Mr. Holmes, Thank you very much for the response. The agreement that binds the employees in question are admin employees and like myself was never privy to trade secrets or anything that would harm the business. These employees are bound by the agreement that reflects they cannot hire or solicit other employees away nor compete against their current employer. My business is totally different industry from my former employer. I was contacted by my former employer's attorney reminding me of my obligations and was given a deadline to confirm in writing that I have had not contact with the employees. By email, I requested a copy of the agreement twice prior to the deadline which was yeterday. I emailed the attorney today stating that since I have not received a response to my two previous requests that I was going to assume that I received the letter by mistake and that I was going to conclude that the alledged obligations were invalid and unenforceable. I asked him to confirm this matter was closed.

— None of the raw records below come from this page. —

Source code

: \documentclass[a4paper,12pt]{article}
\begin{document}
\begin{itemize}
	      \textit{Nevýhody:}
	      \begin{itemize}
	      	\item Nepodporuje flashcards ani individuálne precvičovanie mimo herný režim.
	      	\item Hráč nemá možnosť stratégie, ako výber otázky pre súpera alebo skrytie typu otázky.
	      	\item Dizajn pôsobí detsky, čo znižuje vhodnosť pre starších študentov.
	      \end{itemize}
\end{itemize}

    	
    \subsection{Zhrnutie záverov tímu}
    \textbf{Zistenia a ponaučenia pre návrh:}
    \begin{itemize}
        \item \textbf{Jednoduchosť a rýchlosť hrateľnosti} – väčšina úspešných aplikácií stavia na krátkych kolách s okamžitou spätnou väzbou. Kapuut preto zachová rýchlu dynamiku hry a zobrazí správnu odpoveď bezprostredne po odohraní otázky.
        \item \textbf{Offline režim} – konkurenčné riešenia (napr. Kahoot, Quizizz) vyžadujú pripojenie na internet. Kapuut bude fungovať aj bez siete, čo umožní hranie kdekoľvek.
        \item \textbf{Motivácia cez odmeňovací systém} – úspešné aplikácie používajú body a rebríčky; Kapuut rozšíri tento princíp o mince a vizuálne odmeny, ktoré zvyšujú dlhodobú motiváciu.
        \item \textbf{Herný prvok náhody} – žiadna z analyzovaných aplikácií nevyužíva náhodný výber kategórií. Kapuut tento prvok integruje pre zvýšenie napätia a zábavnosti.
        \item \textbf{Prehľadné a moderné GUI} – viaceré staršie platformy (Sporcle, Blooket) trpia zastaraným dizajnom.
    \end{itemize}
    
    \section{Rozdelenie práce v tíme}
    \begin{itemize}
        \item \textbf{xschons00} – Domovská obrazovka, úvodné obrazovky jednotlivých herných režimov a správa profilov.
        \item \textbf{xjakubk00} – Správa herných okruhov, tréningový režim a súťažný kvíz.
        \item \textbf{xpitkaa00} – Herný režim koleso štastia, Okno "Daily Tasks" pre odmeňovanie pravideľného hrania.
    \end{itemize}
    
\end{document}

The attorney responded stating that "assumptions are dangerous" and that "I would hear from him again in the future when he was ready." Is there a way to legally close the book on this matter considering he and his client failed to provide me with the alledged agreement between me and my former employer? Thanks again for your assistance.

David C. Holmes

David C. Holmes

Posted

You could sue for a declaratory judgment that you can hire their employees, but that would be expensive. Otherwise, there is no way to get neat closure.

Posted

Even without an agreement defining your duties post employment, you still owe the former employer duties to not take their confidential information. You also owe a duty to not interfere with the former employer's contractual expectations with its employees.

You should not target your former employees. You can advertise for open positions and should seek to attract all interested people. You should make all offers of employment in writing and confirm that they are bringing nothing with them from the prior employer. You also want the prospective employees to represent that they are not restricted by any written agreements.

You should review the recruiting plan with corporate counsel to prepare to defend the entity from civil liability later.

If you find an answer helpful please mark it as such or as the Best Answer. You have asked us to state an opinion based upon stated facts. You have not provided us with any documents, pictures, witness statements or other admissible evidence. The opinions stated are based upon general principles of law unless otherwise stated, which may or may not be applicable in your jurisdiction. Controlling law is also subject to change or reversal at any time. Any such changes may be retroactive and could significantly modify the statements and opinions expressed herein. Similarly, any change in the facts and assumptions upon which this opinion is based could modify the conclusions. We opine only as to matters expressly set forth, no opinions should be inferred as to other matters or to treatment of matters not specifically addressed. This opinion represents our best judgment as to the probable outcome of the issues discussed and is not binding on the courts or upon your adversaries. We can give no assurance that an adversary would not challenge our conclusions and prevail in the courts in a manner to cause adverse consequences. With respect to some of the matters discussed in the opinion, existing legal precedent may provide very little legal guidance. Although the opinions and views expressed are based on our best interpretations of existing law and what we believe a court would probably conclude if presented with the applicable issues, we can give no assurance that our interpretations would be followed if the issues became the subject of judicial or administrative proceedings. Realization of certain benefits described is subject to the risk that someone may challenge the treatment and that a court may sustain the challenge. Because you may bear the burden of proof required to establish a fact, the opinions expressed assume the you will undertake the effort and expense to present fully the case in support of any matter that you have asserted and an opponent might challenge. None of the advice provided here may be used to avoid tax liability, interest or penalties. If you want that level of assurance you will need employ us to perform the due diligence necessary to explore the facts and law applicable to your specific circumstances. I provide answers here to allow people to see the issue spotting, solution proposals, style of communication and analysis I may apply to factual statements.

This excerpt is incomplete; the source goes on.